Hi I have had a go at this question- am i heading in the right direction? it would be much appreciated if someone could me
Write the Butcher Tableau for the 1-stage $\theta$ method:
$$U^n -U^{n-1}=\tau f(\theta t_{n-1}+(1- \theta)t_n,\theta U^{n-1}+(1- \theta)U^n)$$
this is what i have attempted:
$$ U^{n+1} = U^n + \tau f(\theta t_n + (1-\theta)t_{n+1}, \theta U^n+(1- \theta)U^{n+1}) $$
substituting: $t_{n+1}=t_n+\tau$
$$ \Rightarrow U^{n+1} = U^n + \tau f(t_n + \tau(1-\theta), \theta U^n+(1- \theta)U^{n+1}) $$
from this i can get:
$$ \begin{array}{c|ccccc} 0 & 0 & 0\\ ? & ? & 0\\ --&--&--\\ & 0 & ? & \ \end{array} $$
am i along the right lines?
thanks for any help in advance.
You made a good start, but I think you missed a $\theta$ in your last formula.

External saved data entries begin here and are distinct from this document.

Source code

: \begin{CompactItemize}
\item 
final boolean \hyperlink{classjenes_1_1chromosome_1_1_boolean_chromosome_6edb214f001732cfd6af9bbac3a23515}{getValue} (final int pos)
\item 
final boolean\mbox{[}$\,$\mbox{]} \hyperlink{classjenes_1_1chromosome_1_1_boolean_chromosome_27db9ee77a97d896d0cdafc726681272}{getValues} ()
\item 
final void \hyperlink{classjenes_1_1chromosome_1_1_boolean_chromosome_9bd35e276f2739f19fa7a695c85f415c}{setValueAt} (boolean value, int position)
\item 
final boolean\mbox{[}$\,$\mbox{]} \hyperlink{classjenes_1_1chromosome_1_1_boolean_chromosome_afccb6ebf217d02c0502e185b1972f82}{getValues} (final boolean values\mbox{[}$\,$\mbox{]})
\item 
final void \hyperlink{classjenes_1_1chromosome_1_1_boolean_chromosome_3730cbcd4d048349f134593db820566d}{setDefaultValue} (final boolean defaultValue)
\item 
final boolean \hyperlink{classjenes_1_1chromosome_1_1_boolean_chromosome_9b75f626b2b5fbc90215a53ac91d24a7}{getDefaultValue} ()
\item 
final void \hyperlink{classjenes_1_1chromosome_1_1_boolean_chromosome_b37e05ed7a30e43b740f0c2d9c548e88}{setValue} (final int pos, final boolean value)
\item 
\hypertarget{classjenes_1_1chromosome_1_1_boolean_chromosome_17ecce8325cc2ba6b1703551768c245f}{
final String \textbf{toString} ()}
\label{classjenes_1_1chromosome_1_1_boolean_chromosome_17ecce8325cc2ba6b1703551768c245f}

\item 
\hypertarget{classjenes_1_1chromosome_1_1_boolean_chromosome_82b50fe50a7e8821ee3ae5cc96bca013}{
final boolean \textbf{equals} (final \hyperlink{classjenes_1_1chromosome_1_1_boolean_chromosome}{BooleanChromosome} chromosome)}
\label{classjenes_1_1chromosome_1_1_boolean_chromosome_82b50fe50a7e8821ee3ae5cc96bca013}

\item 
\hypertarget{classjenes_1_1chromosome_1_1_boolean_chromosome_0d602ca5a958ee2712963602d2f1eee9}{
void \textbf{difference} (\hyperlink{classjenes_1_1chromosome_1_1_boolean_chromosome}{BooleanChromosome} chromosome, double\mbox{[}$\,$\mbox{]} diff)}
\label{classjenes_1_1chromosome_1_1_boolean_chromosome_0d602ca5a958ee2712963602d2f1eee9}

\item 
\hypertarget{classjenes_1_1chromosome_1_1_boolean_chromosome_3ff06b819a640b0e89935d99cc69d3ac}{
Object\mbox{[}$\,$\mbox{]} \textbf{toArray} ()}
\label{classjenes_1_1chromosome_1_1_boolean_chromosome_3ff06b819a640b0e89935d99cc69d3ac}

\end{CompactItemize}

When writing down the Butcher tableau, remember that the number of stages in a Runge-Kutta method equals the number of times the method evaluates the function $f$. Since your method evaluates $f$ only once, it has only one stage and the Butcher tableau should have only one row above the horizontal line.